*** EXTRACTED ENTRIES Section Begins ***

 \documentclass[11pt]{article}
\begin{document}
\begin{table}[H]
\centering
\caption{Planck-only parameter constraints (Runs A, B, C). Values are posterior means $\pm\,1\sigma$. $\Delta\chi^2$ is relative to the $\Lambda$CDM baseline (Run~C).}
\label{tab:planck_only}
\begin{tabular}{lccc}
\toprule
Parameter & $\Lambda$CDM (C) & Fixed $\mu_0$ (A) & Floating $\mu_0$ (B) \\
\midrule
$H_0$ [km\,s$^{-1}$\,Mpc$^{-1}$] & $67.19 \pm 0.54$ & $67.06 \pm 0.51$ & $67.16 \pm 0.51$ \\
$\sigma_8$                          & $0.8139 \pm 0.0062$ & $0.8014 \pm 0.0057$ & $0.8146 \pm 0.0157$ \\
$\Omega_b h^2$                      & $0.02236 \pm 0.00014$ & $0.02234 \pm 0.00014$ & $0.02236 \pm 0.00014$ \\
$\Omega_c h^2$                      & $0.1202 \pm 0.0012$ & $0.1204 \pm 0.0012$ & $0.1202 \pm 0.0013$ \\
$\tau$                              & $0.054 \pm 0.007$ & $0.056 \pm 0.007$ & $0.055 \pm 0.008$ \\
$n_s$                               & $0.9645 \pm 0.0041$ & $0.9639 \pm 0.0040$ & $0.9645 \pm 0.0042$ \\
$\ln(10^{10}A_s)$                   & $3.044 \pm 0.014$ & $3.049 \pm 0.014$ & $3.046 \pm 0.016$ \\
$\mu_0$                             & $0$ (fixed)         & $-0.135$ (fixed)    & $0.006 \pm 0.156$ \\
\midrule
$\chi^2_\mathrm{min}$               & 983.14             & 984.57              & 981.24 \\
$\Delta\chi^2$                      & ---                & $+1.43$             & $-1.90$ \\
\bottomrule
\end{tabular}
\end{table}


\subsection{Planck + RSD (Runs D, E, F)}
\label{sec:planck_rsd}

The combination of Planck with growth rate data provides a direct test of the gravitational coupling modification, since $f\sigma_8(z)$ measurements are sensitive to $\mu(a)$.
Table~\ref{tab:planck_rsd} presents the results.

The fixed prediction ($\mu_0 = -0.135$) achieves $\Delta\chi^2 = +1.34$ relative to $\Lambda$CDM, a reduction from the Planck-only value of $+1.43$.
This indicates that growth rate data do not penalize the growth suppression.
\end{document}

*** EXTRACTED ENTRIES Section Ends ***

• PROBLEM DETAILS
All of the entries above need to be output again exactly.

• RESULT BELOW
 \documentclass[11pt]{article}
\begin{document}
\begin{table}[H]
\centering
\caption{Planck-only parameter constraints (Runs A, B, C). Values are posterior means $\pm\,1\sigma$. $\Delta\chi^2$ is relative to the $\Lambda$CDM baseline (Run~C).}
\label{tab:planck_only}
\begin{tabular}{lccc}
\toprule
Parameter & $\Lambda$CDM (C) & Fixed $\mu_0$ (A) & Floating $\mu_0$ (B) \\
\midrule
$H_0$ [km\,s$^{-1}$\,Mpc$^{-1}$] & $67.19 \pm 0.54$ & $67.06 \pm 0.51$ & $67.16 \pm 0.51$ \\
$\sigma_8$                          & $0.8139 \pm 0.0062$ & $0.8014 \pm 0.0057$ & $0.8146 \pm 0.0157$ \\
$\Omega_b h^2$                      & $0.02236 \pm 0.00014$ & $0.02234 \pm 0.00014$ & $0.02236 \pm 0.00014$ \\
$\Omega_c h^2$                      & $0.1202 \pm 0.0012$ & $0.1204 \pm 0.0012$ & $0.1202 \pm 0.0013$ \\
$\tau$                              & $0.054 \pm 0.007$ & $0.056 \pm 0.007$ & $0.055 \pm 0.008$ \\
$n_s$                               & $0.9645 \pm 0.0041$ & $0.9639 \pm 0.0040$ & $0.9645 \pm 0.0042$ \\
$\ln(10^{10}A_s)$                   & $3.044 \pm 0.014$ & $3.049 \pm 0.014$ & $3.046 \pm 0.016$ \\
$\mu_0$                             & $0$ (fixed)         & $-0.135$ (fixed)    & $0.006 \pm 0.156$ \\
\midrule
$\chi^2_\mathrm{min}$               & 983.14             & 984.57              & 981.24 \\
$\Delta\chi^2$                      & ---                & $+1.43$             & $-1.90$ \\
\bottomrule
\end{tabular}
\end{table}


\subsection{Planck + RSD (Runs D, E, F)}
\label{sec:planck_rsd}

The combination of Planck with growth rate data provides a direct test of the gravitational coupling modification, since $f\sigma_8(z)$ measurements are sensitive to $\mu(a)$.
Table~\ref{tab:planck_rsd} presents the results.

The fixed prediction ($\mu_0 = -0.135$) achieves $\Delta\chi^2 = +1.34$ relative to $\Lambda$CDM, a reduction from the Planck-only value of $+1.43$.
This indicates that growth rate data do not penalize the growth suppression.
\end{document}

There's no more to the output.